Genomics is becoming the next significant challenge for privacy. The price of a complete genome profile has plummeted below $ 100 for genome-wide genotyping, which is offered by a number of companies. This low cost of DNA sequencing will break the physician/patient connection and it can open the door to all kinds of abuse, not yet fully understood. Access to genomic data prompts some important privacy concerns: (i) DNA reflects information about genetic conditions and predispositions to specific diseases such as Alzheimer's, cancer, or schizophrenia, (ii) DNA contains information about ancestors, and progeny, (iii) DNA (almost) does not change over time, hence revoking or replacing it is impossible, and (iv) DNA analysis is already being used both in law enforcement and health-care, thus prompting numerous ethical issues. Such issues could lead to abuse, threats, and genetic discrimination. As pointed out by author Rebecca Skloot, "the view we have today of genomes is like a world map, but Google Street View is coming very soon". This growing precision can be highly beneficial in terms of personalized medicine, but it can have devastating consequences on individuals' peace of mind.
In this talk, after discussing the threats on genomic privacy, I will first focus on inference attacks and quantification of kin genomic privacy, using information theoretical tools. First, I will show how vulnerable the genomic privacy of individuals is due to genomic data shared by their relatives, and data available on online social networks. That is, I will show how genomic data of family members can be efficiently inferred using data publicly shared by other relatives and background knowledge on genomics. For this, we propose an algorithm to model such an attack using (i) available genomic data of a subset of family members, (ii) statistical relationships (correlations) between the nucleotides on the DNA, and (iii) publicly known genomic background. For the efficiency of such an algorithm, we represent this attack as an inference problem (to infer the unknown nucleotides of the family members from the available data). We model the familial relationships, nucleotides on the DNA, and the correlations between the nucleotides on a factor graph, and we use the belief propagation algorithm to efficiently infer the unknown nucleotides on the factor graph via message passing. Then, I will show how this attack threatens the real users who share genomic data on the Internet.

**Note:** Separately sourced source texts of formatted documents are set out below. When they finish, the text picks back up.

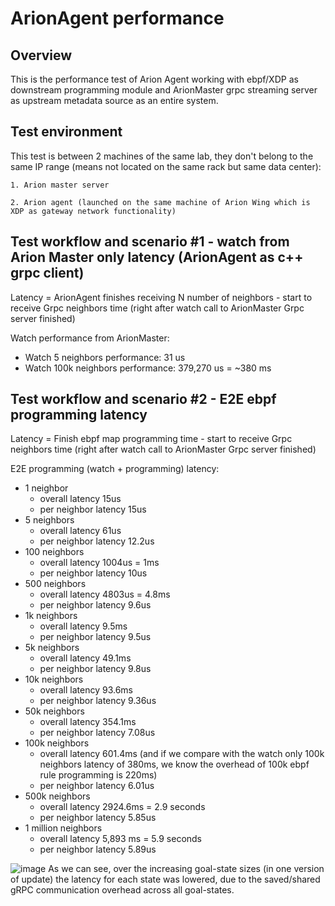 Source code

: # ArionAgent performance
## Overview

This is the performance test of Arion Agent working with ebpf/XDP as downstream programming module and ArionMaster grpc streaming server as upstream metadata source as an entire system.


## Test environment

This test is between 2 machines of the same lab, they don't belong to the same IP range (means not located on the same rack but same data center):
    
    1. Arion master server
    
    2. Arion agent (launched on the same machine of Arion Wing which is XDP as gateway network functionality)


## Test workflow and scenario #1 - watch from Arion Master only latency (ArionAgent as c++ grpc client)

Latency = ArionAgent finishes receiving N number of neighbors - start to receive Grpc neighbors time (right after watch call to ArionMaster Grpc server finished)

Watch performance from ArionMaster:
* Watch 5 neighbors performance: 31 us
* Watch 100k neighbors performance: 379,270 us = ~380 ms


## Test workflow and scenario #2 - E2E ebpf programming latency

Latency = Finish ebpf map programming time - start to receive Grpc neighbors time (right after watch call to ArionMaster Grpc server finished)

E2E programming (watch + programming) latency:
* 1 neighbor
    - overall latency 15us
    - per neighbor latency 15us
* 5 neighbors
    - overall latency 61us
    - per neighbor latency 12.2us
* 100 neighbors
    - overall latency 1004us = 1ms
    - per neighbor latency 10us
* 500 neighbors
    - overall latency 4803us = 4.8ms
    - per neighbor latency 9.6us
* 1k neighbors
    - overall latency 9.5ms
    - per neighbor latency 9.5us 
* 5k neighbors
    - overall latency 49.1ms
    - per neighbor latency 9.8us
* 10k neighbors
    - overall latency 93.6ms
    - per neighbor latency 9.36us
* 50k neighbors
    - overall latency 354.1ms
    - per neighbor latency 7.08us
* 100k neighbors
    - overall latency 601.4ms (and if we compare with the watch only 100k neighbors latency of 380ms, we know the overhead of 100k ebpf rule programming is 220ms)
    - per neighbor latency 6.01us
* 500k neighbors
    - overall latency 2924.6ms = 2.9 seconds
    - per neighbor latency 5.85us
* 1 million neighbors
    - overall latency 5,893 ms = 5.9 seconds
    - per neighbor latency 5.89us

![image](https://user-images.githubusercontent.com/83976250/182432696-09073c68-97fa-4829-a6b9-ad20f1763a35.png)
As we can see, over the increasing goal-state sizes (in one version of update) the latency for each state was lowered, due to the saved/shared gRPC communication overhead across all goal-states. 
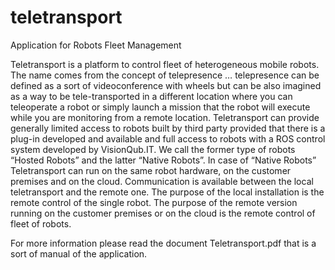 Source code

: # teletransport
Application for Robots Fleet Management

Teletransport is a platform to control fleet of heterogeneous mobile robots. The name comes from the concept of telepresence … telepresence can be defined as a sort of videoconference with wheels but can be also imagined as a way to be tele-transported in a different location where you can teleoperate a robot or simply launch a mission that the robot will execute while you are monitoring from a remote location.
Teletransport can provide generally limited access to robots built by third party provided that there is a plug-in developed and available and full access to robots with a ROS control system developed by VisionQub.IT. We call the former type of robots “Hosted Robots” and the latter “Native Robots”.
In case of “Native Robots” Teletransport can run on the same robot hardware, on the customer premises and on the cloud. Communication is available between the local teletransport and the remote one. The purpose of the local installation is the remote control of the single robot. The purpose of the remote version running on the customer premises or on the cloud is the remote control of fleet of robots.

For more information please read the document Teletransport.pdf that is a sort of manual of the application.
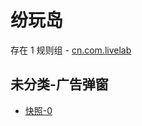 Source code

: # 纷玩岛

存在 1 规则组 - [cn.com.livelab](/src/apps/cn.com.livelab.ts)

## 未分类-广告弹窗

- [快照-0](https://i.gkd.li/i/13258873)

In the remaining of the talk, I will introduce a new protection mechanism, GenoGuard, based on a newly proposed cryptographic primitive called honey-encryption. Considering the high sensitivity and longevity of genomic data, GenoGuard is able to provide security against brute-force attacks (by attackers with unlimited computational power). To encrypt a genome, we propose a tree-based generative model based on public genomic statistics. To retrieve the genomic sequence of a patient, a client (the patient or his doctor) has to provide a password which has the ability to reconstruct a sequence from the ciphertext. Providing a wrong password yields a plausible but incorrect sequence, which makes it hard for an adversary to decide whether he has used a correct password or not.